Degree of determination that made up for university blow

0
Have your say

TRACY GARRAD was just 17 when she lost her mother. The painful fallout stopped her from going to university.

Instead, she found a customer services job at a home improvement company in Worcestershire.

“I was very fortunate that a lady that I went to work for spotted something in me,” says Garrad.

“She asked ‘why are you not furthering your education?’

“I had been through such a lot of personal turmoil with myself, the last thing I wanted at that point was to go off in isolation and not know anybody so she persuaded the company to allow me to study and they sponsored me to do an HND in business and finance.”

Garrad went on to thrive in her business career, holding diverse roles in sales and marketing, public affairs, operational management and technology in sectors including automotive, retail and financial services.

Her first job in banking was with the European Bank for Reconstruction and Development; she then spent ten years with Abbey National and Santander.

Today, the mother of two is the newly appointed chief executive of retail bank First Direct, which is headquartered in Leeds.

Garrad remembers the kindly woman who recognised the potential.

“She has been a huge influence in my life and that has spurred me on.

“If I had not met her I might not be doing what I’m doing today.

“There are an awful lot of youngsters in our society who end up with fragmented family lives for a whole host of reasons and I don’t think there is any better cause than to help them.”

She questions whether a teenager facing the same challenges that she did would be able to go on and succeed in today’s world.

“Social mobility continues to be a bit of a problem in the UK.

“I don’t know now whether it would be so easy for someone in the circumstances that I was in to make the kind of progress that I was able to make.

“We have floods of graduates coming out without sufficient jobs of the calibre that graduates are looking for and they deserve, having spent so much time studying.

“We need as a society to have much more respect for vocational work, not just for academic achievement.”

Garrad wonders if employers are losing out on talent by insisting on university-educated recruits.

“There are a lot of employers saying you can’t get through the door without a degree. At First Direct, we have a policy that says we recruit for attitude and personality first and foremost and then we teach the competence, skills and knowledge that you need to do the job with us.”

She highlights the bank’s apprenticeship scheme and its work with the Prince’s Trust to mentor young people and provide training in areas like interview skills.

Garrad is adamant that the lack of a university degree should be an impediment to success.

“Businesses are almost cutting off a pipeline of talented, capable, driven people if they merely look for a piece of paper as the first filtering process.

“I do think that some youngsters are almost made to feel that they are not normal if that isn’t the route that they take.

“I just think there are many other options and as employers we have a responsibility to try and help our youngsters regardless of which routes they take and to open up opportunities that don’t have these barriers.”

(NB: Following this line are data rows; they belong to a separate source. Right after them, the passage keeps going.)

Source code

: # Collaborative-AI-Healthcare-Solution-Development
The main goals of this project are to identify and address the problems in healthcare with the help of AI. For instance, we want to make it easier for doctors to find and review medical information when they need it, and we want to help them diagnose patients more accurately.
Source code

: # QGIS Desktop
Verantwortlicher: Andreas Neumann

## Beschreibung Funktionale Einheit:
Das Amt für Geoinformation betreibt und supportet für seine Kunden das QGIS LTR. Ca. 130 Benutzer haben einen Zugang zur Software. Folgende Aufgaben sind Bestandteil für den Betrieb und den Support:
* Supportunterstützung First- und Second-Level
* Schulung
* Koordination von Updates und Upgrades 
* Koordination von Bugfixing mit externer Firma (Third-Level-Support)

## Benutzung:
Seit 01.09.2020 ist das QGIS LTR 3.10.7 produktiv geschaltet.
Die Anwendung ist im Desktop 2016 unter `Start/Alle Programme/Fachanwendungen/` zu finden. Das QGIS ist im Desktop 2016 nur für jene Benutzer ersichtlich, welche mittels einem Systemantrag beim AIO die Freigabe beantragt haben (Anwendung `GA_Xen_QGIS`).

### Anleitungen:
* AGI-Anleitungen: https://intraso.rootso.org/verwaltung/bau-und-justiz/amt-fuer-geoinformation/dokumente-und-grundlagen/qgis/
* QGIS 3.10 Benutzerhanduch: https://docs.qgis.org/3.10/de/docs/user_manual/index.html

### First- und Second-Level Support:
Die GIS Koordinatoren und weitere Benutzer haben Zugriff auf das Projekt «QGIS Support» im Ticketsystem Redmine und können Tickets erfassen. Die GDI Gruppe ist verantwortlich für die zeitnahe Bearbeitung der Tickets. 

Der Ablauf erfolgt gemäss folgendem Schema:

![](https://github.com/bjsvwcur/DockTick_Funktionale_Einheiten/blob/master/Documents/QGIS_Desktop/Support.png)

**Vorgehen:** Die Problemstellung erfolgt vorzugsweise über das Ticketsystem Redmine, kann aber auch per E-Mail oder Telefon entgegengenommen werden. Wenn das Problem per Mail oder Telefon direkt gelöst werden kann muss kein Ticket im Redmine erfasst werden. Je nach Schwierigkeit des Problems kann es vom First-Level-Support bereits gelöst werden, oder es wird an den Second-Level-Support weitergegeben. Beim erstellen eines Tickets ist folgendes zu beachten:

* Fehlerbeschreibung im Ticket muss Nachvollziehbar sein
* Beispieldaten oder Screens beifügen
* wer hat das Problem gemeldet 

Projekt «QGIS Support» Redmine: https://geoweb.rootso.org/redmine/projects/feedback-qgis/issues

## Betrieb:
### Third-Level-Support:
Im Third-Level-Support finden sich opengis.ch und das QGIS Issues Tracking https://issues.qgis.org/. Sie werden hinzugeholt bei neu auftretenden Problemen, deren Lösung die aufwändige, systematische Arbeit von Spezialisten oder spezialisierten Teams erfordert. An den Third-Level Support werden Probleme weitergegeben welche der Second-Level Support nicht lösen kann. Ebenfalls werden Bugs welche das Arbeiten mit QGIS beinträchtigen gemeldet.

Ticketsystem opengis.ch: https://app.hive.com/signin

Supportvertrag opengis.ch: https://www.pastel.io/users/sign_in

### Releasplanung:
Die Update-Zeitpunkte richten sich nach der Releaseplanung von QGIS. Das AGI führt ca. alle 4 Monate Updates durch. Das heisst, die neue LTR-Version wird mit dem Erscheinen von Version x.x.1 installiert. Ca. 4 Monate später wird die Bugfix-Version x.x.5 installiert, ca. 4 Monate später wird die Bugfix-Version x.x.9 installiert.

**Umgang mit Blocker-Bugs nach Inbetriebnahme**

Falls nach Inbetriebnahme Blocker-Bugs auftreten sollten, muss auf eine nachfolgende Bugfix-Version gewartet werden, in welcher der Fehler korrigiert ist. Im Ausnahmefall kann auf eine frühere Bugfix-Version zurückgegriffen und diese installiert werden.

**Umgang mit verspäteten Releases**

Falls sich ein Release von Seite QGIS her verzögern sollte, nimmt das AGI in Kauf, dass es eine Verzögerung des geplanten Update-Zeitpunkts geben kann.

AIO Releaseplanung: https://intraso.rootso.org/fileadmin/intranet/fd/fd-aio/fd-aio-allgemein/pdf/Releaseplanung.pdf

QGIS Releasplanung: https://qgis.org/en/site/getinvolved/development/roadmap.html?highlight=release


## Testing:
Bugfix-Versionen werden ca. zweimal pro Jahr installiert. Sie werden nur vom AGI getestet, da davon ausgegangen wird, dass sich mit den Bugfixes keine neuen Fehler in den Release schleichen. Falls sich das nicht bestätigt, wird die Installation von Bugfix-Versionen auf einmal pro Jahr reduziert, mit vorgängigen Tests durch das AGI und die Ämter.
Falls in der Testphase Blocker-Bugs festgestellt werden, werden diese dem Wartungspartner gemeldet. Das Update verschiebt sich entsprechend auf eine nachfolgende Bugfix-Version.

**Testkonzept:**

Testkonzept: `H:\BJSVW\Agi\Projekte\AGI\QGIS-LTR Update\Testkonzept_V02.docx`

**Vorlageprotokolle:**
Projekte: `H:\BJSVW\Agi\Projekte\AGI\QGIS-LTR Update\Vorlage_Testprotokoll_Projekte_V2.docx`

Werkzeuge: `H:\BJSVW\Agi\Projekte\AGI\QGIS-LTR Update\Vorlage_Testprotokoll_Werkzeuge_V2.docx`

Next, the issue of women in the boardroom. Although growing numbers of females are reaching top positions in business, official figures suggest that the rise will not be sufficient to meet Government targets.

Garrad is the first female CEO of First Direct. The pioneering telephone and online bank is celebrating its 25th anniversary this year.

Asked why so few women get to the top, Garrad pointed out: “I think the good news is if you look at banking, you have got Ana Botin at the top of Santander, my old firm, you have Charlotte Hogg reasonably near the top at the Bank of England, you have Alison Brittain at Lloyds and you have Jayne-Anne Gadhia at Virgin.

“You have more and more. That is a great sign of the times.

“But it can be really difficult, particularly if you have a family. I have two children, 17 and 21 this year.

“I think the secret is that you need to have a really good partnership on the domestic front in order as a woman to succeed.”

She adds: “One of the things that charactises my career is that at certain times I have pushed forward and at other times my husband did and we were very willing to take that approach.

“The balance for us has changed over the years.

“ He is a very modern man in that he was quite happy to support my career and probably has as much as aspiration for me in my career as I do.

“I think that is really important that you have a partnership that is equal and willing to flex.”

Garrad says the Government could do more to support working families through tax breaks for childcare costs.

She believes that employers can create a more family-friendly work environment for women with families.

She said: “In a lot of organisations it is still the people who are there when the sun comes up and there when the sun goes down that are seen as the most committed when technology now enables us to work differently.

“A lot of women do drop out of the workplace that are very capable because it is a struggle if you have a partner who is working and if you are commuting.

“It is really difficult to juggle if you have young children. It is tough.

“It takes a lot of determination and compromise in family arrangements if you are going to make that work.”